• _Extracted entries_
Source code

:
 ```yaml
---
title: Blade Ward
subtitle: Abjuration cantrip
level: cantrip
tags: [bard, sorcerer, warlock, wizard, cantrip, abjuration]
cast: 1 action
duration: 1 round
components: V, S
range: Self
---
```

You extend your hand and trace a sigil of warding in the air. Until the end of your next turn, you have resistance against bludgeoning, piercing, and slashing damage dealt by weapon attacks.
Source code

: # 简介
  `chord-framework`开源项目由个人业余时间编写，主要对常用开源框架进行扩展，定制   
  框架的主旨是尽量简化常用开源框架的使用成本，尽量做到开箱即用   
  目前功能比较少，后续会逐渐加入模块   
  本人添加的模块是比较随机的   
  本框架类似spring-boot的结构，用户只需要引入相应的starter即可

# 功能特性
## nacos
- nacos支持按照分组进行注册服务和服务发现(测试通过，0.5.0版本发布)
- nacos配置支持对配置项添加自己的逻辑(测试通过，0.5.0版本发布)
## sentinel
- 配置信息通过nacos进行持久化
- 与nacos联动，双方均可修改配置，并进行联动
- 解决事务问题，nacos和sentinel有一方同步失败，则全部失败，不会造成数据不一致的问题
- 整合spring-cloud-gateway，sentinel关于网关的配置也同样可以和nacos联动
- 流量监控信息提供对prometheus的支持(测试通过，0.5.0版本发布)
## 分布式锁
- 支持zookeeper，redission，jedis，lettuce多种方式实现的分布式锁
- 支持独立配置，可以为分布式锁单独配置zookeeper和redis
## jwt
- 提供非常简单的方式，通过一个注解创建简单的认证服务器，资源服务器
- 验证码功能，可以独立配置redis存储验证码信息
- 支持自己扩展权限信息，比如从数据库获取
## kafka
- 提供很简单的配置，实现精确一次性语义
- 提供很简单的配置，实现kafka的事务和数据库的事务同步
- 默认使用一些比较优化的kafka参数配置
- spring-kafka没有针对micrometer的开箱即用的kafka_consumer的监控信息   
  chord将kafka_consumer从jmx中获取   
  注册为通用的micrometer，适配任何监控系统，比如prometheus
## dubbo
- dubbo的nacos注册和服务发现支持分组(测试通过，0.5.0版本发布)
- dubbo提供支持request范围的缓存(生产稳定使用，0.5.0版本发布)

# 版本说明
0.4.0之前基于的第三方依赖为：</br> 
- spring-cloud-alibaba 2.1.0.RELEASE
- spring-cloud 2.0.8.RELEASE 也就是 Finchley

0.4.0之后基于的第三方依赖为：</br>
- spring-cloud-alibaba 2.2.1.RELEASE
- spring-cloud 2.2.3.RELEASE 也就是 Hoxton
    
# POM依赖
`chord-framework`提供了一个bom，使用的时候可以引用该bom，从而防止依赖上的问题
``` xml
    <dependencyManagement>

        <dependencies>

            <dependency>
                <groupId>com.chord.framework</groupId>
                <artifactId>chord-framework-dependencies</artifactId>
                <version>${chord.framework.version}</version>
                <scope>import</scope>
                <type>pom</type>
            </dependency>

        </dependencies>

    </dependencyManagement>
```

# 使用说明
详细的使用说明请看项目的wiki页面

• _Task to complete_
For every line of the records that has the word "framework" in it, make a copy.

• _Result below_
  `chord-framework`开源项目由个人业余时间编写，主要对常用开源框架进行扩展，定制   
`chord-framework`提供了一个bom，使用的时候可以引用该bom，从而防止依赖上的问题
                <groupId>com.chord.framework</groupId>
                <artifactId>chord-framework-dependencies</artifactId>
                <version>${chord.framework.version}</version>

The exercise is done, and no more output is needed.